Au cœur des principales infractions portant atteintes aux systèmes informatiques, les botnets sont à louer ou à vendre sur Internet. Paramétrables en fonction du niveau, du type de nuisances, d’impacts souhaités et des cibles visées, ils ont contribué à créer le concept de Crime As A Service (CAAS) et sont des vecteurs privilégiés de la cybercriminalité, d’actions relevant de l’hacktivime ou du terrorisme.

Le démantèlement des réseaux de botnets constitue un défi majeur pour les forces de l’ordre au même titre d’ailleurs que celui de réseaux d’hacktivistes ou de terroristes. En effet, leurs ampleur et dimension internationale nécessitent des investigations à ce niveau, ce qui pose des problèmes de ressources, d’entraide judiciaire internationale et de coopération entre les acteurs techniques et judiciaires. De plus, les compétences acquises dans le démantèlement d’un réseau deviennent vites obsolètes du fait de l’évolution des techniques et savoir faire des malveillants et du contexte dynamique dans lequel ils opèrent.

Par ailleurs, leur prévention est quasi impossible puisqu’ils bénéficient de la complicité passive ou active des internautes et des infrastructures technologiques licites. Ceci est également le cas des activités liées à l’hacktivisme et au terrorisme, constituées de cellules dormantes au sein de la population, pouvant se réveiller n’importe quand pour frapper n’importe où, de manière isolée ou synchronisée.

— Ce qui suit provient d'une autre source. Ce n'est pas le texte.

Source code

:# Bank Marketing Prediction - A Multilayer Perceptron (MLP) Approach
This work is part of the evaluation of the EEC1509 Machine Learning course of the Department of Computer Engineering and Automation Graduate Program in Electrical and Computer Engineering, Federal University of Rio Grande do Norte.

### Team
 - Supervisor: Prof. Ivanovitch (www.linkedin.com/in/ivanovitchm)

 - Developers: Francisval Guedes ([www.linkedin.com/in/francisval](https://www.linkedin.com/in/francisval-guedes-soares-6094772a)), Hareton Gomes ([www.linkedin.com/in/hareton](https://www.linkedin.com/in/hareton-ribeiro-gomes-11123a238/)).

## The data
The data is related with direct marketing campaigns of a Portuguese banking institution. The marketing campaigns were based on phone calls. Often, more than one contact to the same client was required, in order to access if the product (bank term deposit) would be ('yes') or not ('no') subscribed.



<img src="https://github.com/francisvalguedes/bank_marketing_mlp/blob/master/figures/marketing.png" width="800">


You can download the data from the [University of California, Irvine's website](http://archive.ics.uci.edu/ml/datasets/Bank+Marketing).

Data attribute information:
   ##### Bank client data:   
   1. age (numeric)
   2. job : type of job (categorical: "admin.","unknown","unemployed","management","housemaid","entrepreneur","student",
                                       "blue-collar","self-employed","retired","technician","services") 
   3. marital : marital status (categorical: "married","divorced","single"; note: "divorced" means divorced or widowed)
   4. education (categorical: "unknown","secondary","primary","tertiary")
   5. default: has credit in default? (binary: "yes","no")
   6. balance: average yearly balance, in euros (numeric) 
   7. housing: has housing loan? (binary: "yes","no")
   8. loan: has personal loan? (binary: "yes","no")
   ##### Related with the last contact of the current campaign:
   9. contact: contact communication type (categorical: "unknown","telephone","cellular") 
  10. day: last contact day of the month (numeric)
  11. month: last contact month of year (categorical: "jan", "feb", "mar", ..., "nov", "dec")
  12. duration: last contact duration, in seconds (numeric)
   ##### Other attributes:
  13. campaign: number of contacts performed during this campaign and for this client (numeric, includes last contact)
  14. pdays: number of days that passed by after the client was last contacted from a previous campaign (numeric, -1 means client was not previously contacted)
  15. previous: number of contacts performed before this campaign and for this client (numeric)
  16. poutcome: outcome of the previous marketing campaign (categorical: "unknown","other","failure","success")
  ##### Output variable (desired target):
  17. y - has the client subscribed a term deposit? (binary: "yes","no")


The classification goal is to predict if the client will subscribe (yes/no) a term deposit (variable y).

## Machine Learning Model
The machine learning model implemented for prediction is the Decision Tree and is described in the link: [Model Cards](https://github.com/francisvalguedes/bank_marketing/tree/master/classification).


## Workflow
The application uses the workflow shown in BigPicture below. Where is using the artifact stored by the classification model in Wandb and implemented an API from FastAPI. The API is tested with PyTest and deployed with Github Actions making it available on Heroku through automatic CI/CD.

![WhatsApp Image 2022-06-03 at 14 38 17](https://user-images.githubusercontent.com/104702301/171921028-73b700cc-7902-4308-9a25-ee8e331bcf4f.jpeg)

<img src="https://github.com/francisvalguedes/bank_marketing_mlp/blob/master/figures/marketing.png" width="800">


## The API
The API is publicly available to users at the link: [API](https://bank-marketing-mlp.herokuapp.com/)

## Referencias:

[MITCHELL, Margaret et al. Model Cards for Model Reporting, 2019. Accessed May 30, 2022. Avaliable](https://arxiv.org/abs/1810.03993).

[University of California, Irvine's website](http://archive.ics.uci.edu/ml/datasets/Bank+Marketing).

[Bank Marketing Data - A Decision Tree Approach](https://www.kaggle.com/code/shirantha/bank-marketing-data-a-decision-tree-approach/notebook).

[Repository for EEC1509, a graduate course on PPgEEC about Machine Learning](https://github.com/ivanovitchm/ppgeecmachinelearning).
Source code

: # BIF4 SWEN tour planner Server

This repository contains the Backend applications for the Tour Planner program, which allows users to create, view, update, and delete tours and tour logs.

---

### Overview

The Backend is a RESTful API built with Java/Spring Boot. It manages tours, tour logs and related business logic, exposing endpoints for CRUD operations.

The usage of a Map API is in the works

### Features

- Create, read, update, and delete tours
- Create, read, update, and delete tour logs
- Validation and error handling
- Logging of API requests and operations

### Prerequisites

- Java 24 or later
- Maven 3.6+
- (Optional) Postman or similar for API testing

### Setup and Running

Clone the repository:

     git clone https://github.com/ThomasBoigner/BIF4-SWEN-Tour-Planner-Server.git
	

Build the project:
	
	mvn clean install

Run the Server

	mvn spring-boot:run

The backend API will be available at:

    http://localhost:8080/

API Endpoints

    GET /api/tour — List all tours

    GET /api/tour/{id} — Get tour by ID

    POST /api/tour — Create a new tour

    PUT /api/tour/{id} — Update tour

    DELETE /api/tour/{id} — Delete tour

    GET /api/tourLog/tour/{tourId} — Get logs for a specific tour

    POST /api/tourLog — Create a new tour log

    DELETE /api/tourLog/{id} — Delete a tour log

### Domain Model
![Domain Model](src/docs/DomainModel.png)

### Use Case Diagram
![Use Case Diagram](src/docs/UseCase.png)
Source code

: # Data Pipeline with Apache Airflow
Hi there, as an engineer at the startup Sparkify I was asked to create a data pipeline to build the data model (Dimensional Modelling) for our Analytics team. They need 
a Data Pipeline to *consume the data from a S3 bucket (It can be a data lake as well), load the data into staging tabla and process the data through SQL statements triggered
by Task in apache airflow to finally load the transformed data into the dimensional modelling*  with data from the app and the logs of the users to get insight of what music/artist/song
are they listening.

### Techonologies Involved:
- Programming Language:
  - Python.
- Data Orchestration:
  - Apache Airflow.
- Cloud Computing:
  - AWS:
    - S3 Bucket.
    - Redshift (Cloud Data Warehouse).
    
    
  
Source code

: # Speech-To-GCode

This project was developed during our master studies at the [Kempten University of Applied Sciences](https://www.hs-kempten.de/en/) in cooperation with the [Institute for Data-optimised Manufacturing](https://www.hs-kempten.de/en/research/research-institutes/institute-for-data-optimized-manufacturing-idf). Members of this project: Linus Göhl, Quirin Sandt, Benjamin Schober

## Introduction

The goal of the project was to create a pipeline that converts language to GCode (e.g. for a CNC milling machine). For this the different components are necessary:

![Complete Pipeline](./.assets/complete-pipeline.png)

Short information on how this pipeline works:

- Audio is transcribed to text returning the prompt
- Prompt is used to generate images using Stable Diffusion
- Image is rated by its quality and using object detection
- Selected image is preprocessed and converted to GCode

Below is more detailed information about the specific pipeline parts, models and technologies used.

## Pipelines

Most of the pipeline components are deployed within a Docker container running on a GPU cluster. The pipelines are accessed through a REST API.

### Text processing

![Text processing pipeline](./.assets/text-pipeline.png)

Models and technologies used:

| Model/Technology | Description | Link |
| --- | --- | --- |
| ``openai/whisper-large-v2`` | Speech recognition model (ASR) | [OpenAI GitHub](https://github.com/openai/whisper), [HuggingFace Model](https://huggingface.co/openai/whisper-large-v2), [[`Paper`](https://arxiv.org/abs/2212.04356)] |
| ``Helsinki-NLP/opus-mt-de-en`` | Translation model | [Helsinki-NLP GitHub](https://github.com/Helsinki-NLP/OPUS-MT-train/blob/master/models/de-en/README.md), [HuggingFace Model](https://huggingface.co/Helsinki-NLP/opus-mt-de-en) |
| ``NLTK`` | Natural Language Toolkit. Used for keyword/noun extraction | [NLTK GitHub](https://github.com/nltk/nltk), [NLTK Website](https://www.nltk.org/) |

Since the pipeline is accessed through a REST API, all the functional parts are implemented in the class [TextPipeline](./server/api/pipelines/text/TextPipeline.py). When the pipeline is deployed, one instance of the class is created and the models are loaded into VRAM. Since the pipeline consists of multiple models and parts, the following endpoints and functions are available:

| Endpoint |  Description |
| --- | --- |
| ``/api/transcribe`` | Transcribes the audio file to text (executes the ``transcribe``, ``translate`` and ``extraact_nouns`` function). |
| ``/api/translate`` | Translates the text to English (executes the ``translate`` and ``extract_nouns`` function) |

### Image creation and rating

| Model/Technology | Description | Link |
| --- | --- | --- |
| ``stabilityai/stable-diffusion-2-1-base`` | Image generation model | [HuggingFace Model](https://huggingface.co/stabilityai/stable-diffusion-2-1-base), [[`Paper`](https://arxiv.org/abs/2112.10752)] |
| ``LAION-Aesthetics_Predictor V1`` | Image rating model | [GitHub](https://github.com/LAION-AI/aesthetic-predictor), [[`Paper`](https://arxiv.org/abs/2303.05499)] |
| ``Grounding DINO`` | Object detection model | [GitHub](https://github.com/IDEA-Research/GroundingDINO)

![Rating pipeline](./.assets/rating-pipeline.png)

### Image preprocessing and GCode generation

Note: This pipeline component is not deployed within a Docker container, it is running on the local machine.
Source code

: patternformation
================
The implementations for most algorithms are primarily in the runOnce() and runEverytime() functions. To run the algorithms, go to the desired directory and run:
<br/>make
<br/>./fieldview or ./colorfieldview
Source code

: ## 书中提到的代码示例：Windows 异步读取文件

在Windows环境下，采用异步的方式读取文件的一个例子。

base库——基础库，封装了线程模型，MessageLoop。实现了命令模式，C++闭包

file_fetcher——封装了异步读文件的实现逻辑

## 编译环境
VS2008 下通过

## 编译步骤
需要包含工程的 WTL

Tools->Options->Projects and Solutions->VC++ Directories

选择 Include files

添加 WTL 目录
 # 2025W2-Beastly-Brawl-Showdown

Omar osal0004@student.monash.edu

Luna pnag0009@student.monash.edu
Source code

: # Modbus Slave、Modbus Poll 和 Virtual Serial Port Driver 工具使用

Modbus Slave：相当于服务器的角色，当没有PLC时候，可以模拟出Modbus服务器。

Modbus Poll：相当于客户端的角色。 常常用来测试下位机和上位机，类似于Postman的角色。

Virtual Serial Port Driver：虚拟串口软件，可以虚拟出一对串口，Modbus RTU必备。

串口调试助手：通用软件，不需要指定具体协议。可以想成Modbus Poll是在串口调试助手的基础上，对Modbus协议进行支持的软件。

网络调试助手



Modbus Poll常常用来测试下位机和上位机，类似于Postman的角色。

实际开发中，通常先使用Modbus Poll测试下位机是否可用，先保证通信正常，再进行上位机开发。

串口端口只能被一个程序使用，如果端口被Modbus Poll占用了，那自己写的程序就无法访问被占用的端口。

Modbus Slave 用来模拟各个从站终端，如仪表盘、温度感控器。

Soutenues par une structure organisationnelle et financière, qui agit dans l’ombre tirant partie d’activités illicites, d’une économie souterraine efficace et s’appuyant sur une multitude d’acteurs parfois très spécialisés. Si l’ombre et l’anonymat sont nécessaires à la gestion de leurs activités pour leurs garantir une certaine protection et impunité, en revanche le monde des hacktivistes comme celui des terroristes, utilise à merveille les outils de communication, de e-marketing et de e-commerce de l’Internet pour être performant tant en matière d’information, d’endoctrinement, de manipulation ou de recrutement, que de planification et réalisation d’actions. Internet, caisse de résonance de leurs causes, permet une publicité gratuite comme en rêve n’importe quelle entreprise, est aussi un catalyseur du passage à l’acte.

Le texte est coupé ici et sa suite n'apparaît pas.